Cell volume regulation in response to hypotonicity is impaired in HeLa cells expressing a protein kinase Cα mutant lacking kinase activity

The chloride conductance (GC(l,swell)) that participates in the regulatory volume decrease process triggered by osmotic swelling in HeLa cells was impaired by removal of extracellular Ca2+, depletion of intracellular Ca2+ stores with thapsigargin, or by preloading the cells with BAPTA-AM (1,2-bis(2-aminophenoxy)ethane-N,N,N',N'-tetraacetic acid). Furthermore, overnight exposure to the phorbol ester tetradecanoyl phorbol acetate and acute incubation with inhibitors of the conventional protein kinase C (PKC) isoforms bisindolylmaleimide I and Go6976 inhibited G(Cl,swell). Treatment of HeLa cells with U73122, a phospholipase C inhibitor, also prevented G(Cl,swell). Hypotonicity induced selective PKCalpha accumulation in the membrane/cytoskeleton fraction in fractionation experiments and translocation of a green fluorescent protein-PKCalpha fusion protein to the plasma membrane of transiently transfected HeLa cells.
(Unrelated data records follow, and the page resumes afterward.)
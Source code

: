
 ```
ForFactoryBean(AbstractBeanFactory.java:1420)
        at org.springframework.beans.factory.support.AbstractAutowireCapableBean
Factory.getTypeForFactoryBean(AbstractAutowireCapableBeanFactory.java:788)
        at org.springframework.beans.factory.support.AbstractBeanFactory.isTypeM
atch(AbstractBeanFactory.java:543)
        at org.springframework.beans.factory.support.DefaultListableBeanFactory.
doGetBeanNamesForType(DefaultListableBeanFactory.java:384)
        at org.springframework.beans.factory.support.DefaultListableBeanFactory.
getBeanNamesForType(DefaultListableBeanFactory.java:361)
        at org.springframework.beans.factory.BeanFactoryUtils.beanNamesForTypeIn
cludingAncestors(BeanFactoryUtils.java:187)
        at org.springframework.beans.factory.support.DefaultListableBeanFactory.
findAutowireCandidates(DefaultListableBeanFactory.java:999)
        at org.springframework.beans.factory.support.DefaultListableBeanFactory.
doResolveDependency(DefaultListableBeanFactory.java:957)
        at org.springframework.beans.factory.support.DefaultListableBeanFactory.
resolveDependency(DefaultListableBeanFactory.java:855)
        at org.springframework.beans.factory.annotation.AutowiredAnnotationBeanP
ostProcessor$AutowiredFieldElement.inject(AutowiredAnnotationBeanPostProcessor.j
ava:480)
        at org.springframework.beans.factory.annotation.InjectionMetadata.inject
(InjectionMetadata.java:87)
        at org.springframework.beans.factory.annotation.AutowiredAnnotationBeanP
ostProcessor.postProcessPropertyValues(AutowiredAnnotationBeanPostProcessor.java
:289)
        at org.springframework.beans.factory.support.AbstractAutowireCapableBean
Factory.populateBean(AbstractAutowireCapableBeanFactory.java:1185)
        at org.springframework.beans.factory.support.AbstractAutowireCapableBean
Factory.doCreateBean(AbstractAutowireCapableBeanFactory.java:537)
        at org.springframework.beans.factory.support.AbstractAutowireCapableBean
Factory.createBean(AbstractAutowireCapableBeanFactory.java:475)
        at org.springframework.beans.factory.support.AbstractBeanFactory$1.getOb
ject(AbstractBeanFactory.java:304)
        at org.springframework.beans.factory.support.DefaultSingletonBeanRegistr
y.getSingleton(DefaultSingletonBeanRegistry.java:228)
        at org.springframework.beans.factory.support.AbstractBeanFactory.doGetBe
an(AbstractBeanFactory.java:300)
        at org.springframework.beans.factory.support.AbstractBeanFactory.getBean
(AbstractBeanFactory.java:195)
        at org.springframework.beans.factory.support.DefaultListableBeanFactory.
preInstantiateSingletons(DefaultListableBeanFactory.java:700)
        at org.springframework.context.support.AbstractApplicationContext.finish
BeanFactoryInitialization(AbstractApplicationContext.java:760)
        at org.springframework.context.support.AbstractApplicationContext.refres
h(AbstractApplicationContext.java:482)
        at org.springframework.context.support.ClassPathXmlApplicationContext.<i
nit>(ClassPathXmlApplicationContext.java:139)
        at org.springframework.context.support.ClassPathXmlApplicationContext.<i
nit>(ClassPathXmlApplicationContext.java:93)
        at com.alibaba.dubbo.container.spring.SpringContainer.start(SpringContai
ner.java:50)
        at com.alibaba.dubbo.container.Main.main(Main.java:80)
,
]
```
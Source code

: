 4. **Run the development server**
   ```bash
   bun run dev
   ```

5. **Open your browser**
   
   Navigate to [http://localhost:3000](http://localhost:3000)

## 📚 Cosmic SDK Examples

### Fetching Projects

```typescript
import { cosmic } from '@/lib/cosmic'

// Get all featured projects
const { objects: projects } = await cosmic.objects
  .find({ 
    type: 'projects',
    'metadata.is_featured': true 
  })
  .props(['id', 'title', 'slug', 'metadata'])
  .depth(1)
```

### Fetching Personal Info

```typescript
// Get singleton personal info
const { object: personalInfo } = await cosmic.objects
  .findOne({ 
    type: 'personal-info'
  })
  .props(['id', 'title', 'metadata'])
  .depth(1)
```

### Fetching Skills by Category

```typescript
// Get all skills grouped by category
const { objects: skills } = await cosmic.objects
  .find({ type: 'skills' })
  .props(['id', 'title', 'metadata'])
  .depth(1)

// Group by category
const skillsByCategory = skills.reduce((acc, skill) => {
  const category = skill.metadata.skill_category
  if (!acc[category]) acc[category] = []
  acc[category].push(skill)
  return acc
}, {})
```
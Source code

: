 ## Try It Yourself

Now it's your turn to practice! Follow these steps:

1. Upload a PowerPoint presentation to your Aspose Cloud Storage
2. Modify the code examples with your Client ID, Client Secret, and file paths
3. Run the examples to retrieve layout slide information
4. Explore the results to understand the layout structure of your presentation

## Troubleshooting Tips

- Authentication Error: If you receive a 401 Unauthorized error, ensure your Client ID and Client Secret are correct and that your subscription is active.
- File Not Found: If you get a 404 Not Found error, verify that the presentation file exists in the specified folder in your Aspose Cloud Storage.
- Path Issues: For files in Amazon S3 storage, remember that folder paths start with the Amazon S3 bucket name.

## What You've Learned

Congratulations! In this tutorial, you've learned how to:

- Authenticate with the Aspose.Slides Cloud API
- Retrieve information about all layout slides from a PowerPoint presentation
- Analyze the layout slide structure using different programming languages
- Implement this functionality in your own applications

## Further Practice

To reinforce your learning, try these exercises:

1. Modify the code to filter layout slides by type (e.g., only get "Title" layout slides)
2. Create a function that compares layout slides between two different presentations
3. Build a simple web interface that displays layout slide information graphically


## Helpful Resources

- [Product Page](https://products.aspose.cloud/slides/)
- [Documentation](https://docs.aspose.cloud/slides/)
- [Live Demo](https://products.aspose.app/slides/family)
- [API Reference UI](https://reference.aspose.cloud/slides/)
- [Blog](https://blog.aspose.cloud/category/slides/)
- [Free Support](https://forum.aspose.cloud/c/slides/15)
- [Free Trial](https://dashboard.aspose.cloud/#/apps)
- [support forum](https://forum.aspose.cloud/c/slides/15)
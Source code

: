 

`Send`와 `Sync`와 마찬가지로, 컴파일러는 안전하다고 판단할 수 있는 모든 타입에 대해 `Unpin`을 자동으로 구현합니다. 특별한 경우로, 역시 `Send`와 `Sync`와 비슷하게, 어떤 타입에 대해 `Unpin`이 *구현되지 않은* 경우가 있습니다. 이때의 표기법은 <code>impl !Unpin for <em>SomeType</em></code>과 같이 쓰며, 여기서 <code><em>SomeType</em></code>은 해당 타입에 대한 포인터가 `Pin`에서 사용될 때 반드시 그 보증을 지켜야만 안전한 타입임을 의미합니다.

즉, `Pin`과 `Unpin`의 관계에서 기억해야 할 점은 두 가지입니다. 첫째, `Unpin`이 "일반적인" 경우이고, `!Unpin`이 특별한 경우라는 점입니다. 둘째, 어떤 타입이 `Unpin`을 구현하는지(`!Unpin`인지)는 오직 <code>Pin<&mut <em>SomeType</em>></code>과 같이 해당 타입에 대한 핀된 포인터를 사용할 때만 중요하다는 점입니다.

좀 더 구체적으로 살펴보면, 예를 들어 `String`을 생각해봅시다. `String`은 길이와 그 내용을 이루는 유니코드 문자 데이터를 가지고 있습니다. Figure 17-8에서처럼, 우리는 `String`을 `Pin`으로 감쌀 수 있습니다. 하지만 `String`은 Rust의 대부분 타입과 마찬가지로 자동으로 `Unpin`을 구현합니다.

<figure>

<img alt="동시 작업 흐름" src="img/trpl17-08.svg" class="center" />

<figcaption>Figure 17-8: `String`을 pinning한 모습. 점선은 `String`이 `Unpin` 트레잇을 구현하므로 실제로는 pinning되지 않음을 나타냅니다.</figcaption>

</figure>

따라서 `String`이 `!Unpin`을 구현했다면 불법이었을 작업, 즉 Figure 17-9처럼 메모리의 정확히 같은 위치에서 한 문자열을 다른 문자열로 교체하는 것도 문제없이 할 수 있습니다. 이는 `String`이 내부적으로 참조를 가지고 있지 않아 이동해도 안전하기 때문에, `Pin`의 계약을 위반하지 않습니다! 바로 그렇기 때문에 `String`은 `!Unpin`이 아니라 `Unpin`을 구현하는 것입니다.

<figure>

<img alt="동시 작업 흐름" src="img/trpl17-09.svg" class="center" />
To further explore the role of PKCs in hypotonicity-induced G(Cl,swell), HeLa clones stably expressing either a kinase-dead dominant negative variant of the Ca2+-dependent PKC isoform alpha (PKCalpha K386R) or of the atypical PKC isoform zeta (PKCzeta K275W) were generated. G(Cl,swell) was significantly reduced in HeLa cells expressing the dominant negative PKCalpha mutant but remained unaltered in cells expressing dominant negative PKCzeta. These findings strongly implicate PKCalpha as a critical regulatory element that is required for efficient regulatory volume decrease in HeLa cells.